Architect: George Johnson, 1885
The Collingwood Town Hall is listed on the Victorian Heritage Register, the National Trust of Australia (Victoria) Register and the Register of the National Estate. It is a heavily ornamented two-storey structure of brick, stucco and wrought iron, dominated by a soaring clock tower 150 feet high. It is one of the City of Yarra’s most iconic, heritage-listed buildings, and the largest of the city’s three town halls.

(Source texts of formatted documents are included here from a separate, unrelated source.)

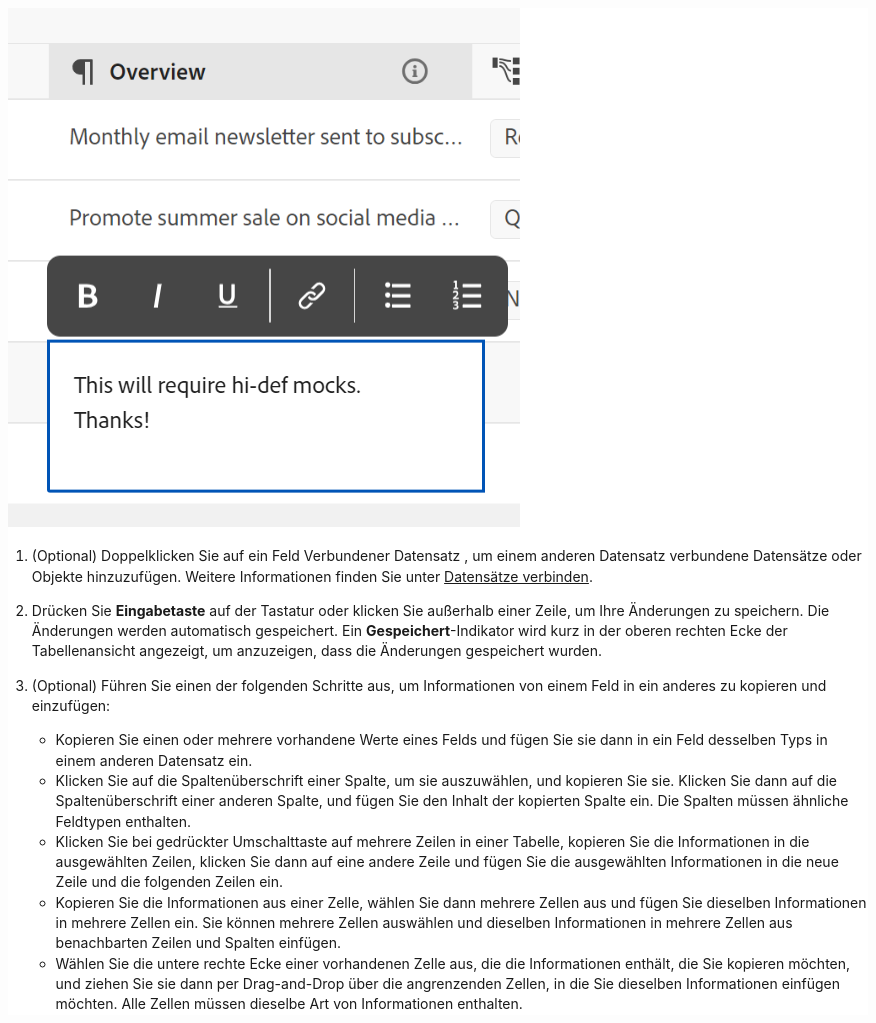    ![Rich-Text-Symbolleiste im Absatzfeld](assets/rich-text-toolbar-on-paragraph-field.png)

1. (Optional) Doppelklicken Sie auf ein Feld Verbundener Datensatz , um einem anderen Datensatz verbundene Datensätze oder Objekte hinzuzufügen. Weitere Informationen finden Sie unter [Datensätze verbinden](/help/quicksilver/planning/records/connect-records.md).
1. Drücken Sie **Eingabetaste** auf der Tastatur oder klicken Sie außerhalb einer Zeile, um Ihre Änderungen zu speichern. Die Änderungen werden automatisch gespeichert. Ein **Gespeichert**-Indikator wird kurz in der oberen rechten Ecke der Tabellenansicht angezeigt, um anzuzeigen, dass die Änderungen gespeichert wurden.


1. (Optional) Führen Sie einen der folgenden Schritte aus, um Informationen von einem Feld in ein anderes zu kopieren und einzufügen:

   * Kopieren Sie einen oder mehrere vorhandene Werte eines Felds und fügen Sie sie dann in ein Feld desselben Typs in einem anderen Datensatz ein.
   * Klicken Sie auf die Spaltenüberschrift einer Spalte, um sie auszuwählen, und kopieren Sie sie. Klicken Sie dann auf die Spaltenüberschrift einer anderen Spalte, und fügen Sie den Inhalt der kopierten Spalte ein. Die Spalten müssen ähnliche Feldtypen enthalten.
   * Klicken Sie bei gedrückter Umschalttaste auf mehrere Zeilen in einer Tabelle, kopieren Sie die Informationen in die ausgewählten Zeilen, klicken Sie dann auf eine andere Zeile und fügen Sie die ausgewählten Informationen in die neue Zeile und die folgenden Zeilen ein.
   * Kopieren Sie die Informationen aus einer Zelle, wählen Sie dann mehrere Zellen aus und fügen Sie dieselben Informationen in mehrere Zellen ein. Sie können mehrere Zellen auswählen und dieselben Informationen in mehrere Zellen aus benachbarten Zeilen und Spalten einfügen.
   * Wählen Sie die untere rechte Ecke einer vorhandenen Zelle aus, die die Informationen enthält, die Sie kopieren möchten, und ziehen Sie sie dann per Drag-and-Drop über die angrenzenden Zellen, in die Sie dieselben Informationen einfügen möchten. Alle Zellen müssen dieselbe Art von Informationen enthalten.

Construction began in 1885 and proceeded quickly, the building being officially opened in March 1887. The architect was George Johnson, a prolific designer of municipal buildings in late 19th century Victoria, as well as of many theatres and opera houses in Melbourne and other Australian cities and the annexes to the Royal Exhibition Building in Carlton . As a largely intact example of Johnson’s work, it is of direct comparative relevance to other town halls designed by him, such as those in North Melbourne and Northcote. Johnson visualised the complex as a number of separated two-storey units: a post office and accommodation in the front middle; a library, reading rooms and lecture hall on the north side; municipal offices and meeting rooms in the southwest, the magistrate’s court, police station, cells and accommodation to the southeast, and the hall itself in the centre.
Major renovations in 1938 were the work of A. C. Leith & Bartlett.